Dissertation in Operations Research & Analytics

This information is for the 2020/21 session.

Teacher responsible

Prof Laszlo Vegh


This course is available on the MSc in Operations Research & Analytics. This course is not available as an outside option.

Cannot be taken with MA425 Project in Operations Research & Analytics.

Course content

The aim of the dissertation is for students to pursue an independent piece of research within the field of management science. The dissertation is a quantitative or qualitative investigation in the field. It may be either a theoretical or empirical piece of research. Students must obtain the approval of their advisor before embarking on any research.


There will be a minimum of 12 hours of lectures and seminars delivered across Michaelmas and Lent terms. Most of the teaching will be shared with MA498. This year, some or all of this teaching will be delivered through a combination of virtual classes and lectures delivered as online videos. The ratio of lecture time and seminar time varies each week. Seminars do not include personal supervision time, which is scheduled independently with the supervisors.
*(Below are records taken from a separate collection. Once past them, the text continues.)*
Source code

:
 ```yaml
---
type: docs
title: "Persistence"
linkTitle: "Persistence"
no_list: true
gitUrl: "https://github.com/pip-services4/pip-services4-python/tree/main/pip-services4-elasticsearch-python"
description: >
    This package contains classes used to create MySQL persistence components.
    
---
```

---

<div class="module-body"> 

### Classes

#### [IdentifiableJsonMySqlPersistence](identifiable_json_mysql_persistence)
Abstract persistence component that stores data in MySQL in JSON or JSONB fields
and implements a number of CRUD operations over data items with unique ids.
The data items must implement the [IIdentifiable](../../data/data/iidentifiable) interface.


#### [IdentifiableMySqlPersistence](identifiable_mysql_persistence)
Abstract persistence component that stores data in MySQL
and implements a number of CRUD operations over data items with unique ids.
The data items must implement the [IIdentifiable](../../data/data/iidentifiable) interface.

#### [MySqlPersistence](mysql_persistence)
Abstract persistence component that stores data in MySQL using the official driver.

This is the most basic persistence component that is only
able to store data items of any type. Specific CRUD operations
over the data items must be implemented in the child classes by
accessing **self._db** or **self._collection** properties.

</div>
An initial seminar will include presentations by members of the Operations Research Group in the Department of Mathematics on proposed topics for dissertations that they would be interested in supervising. Additional seminars will cover important aspects of writing a dissertation in mathematics, including: what plagiarism is and how to avoid it, the use of libraries for research, electronic research, general aspects of writing mathematics, and preparing a manuscript using mathematical text processing software (in particular, LaTeX). Each student will be assigned a supervisor who will monitor their progress and provide appropriate guidance thorough the LT, ST, and over the summer.


Formative coursework

Students are required to submit Dissertation Plans to their supervisor in LT and ST.


Dissertation (100%, 10000 words) post-summer term.

Two paper copies of the dissertation must be submitted on a specified date in late August/early September. An electronic version of the dissertation must also be submitted. 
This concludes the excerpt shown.